(Stored entries)
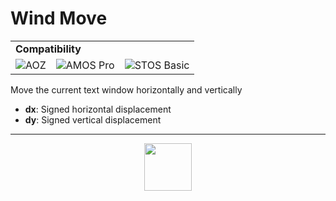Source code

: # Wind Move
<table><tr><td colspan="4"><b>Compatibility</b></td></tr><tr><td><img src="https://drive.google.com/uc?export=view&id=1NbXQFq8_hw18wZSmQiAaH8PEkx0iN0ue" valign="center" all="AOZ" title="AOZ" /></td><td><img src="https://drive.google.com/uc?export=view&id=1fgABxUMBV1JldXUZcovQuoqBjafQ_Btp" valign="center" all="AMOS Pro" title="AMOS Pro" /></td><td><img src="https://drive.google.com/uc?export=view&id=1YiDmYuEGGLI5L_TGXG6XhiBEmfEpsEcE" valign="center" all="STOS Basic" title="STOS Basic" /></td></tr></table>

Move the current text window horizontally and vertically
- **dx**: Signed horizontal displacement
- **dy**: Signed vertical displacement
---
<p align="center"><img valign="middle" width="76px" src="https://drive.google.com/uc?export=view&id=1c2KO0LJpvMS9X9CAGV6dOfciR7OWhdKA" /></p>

* * *

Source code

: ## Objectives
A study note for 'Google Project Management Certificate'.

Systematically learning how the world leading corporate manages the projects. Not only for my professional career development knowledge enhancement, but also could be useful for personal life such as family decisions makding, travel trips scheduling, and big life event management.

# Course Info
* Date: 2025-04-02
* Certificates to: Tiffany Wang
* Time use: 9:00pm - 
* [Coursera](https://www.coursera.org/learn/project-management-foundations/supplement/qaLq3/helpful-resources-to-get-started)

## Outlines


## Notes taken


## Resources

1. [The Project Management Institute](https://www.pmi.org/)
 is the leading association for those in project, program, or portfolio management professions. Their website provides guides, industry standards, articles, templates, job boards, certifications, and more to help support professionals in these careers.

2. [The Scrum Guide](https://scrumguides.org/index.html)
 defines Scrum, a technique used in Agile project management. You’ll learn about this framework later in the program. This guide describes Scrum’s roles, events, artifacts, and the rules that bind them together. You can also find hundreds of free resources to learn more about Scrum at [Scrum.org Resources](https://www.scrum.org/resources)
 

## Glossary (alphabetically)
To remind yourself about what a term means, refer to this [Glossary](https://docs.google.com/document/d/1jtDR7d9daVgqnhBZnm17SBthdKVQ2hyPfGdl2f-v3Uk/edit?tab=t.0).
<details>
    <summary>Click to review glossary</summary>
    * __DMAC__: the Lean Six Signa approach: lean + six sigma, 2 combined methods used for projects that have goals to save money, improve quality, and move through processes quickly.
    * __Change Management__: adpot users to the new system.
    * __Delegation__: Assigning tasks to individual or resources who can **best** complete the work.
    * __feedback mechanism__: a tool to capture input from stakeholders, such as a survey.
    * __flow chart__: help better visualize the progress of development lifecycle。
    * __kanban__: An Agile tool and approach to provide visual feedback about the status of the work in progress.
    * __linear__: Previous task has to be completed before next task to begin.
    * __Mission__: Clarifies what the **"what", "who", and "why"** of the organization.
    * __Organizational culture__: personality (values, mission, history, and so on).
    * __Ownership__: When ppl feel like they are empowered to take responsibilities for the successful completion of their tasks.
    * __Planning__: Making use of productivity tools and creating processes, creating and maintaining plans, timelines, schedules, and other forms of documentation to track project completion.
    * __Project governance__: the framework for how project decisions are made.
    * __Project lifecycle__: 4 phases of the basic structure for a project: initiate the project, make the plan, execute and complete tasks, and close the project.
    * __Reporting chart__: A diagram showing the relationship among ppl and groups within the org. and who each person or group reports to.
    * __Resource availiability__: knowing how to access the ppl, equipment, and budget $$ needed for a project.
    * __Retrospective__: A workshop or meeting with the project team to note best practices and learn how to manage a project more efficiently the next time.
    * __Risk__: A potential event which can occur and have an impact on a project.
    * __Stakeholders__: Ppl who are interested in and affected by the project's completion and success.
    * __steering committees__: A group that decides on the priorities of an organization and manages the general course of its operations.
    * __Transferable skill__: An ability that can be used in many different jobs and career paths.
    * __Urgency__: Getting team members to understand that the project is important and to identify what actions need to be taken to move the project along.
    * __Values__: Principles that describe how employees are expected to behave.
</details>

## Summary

* [What to work on] Your answer must consist solely of the lines above between the line holding "## Outlines" and the line holding "## Glossary (alphabetically)", inclusive, copied exactly.

* [Answer space]
## Outlines


## Notes taken


## Resources

1. [The Project Management Institute](https://www.pmi.org/)
 is the leading association for those in project, program, or portfolio management professions. Their website provides guides, industry standards, articles, templates, job boards, certifications, and more to help support professionals in these careers.

2. [The Scrum Guide](https://scrumguides.org/index.html)
 defines Scrum, a technique used in Agile project management. You’ll learn about this framework later in the program. This guide describes Scrum’s roles, events, artifacts, and the rules that bind them together. You can also find hundreds of free resources to learn more about Scrum at [Scrum.org Resources](https://www.scrum.org/resources)
 

## Glossary (alphabetically)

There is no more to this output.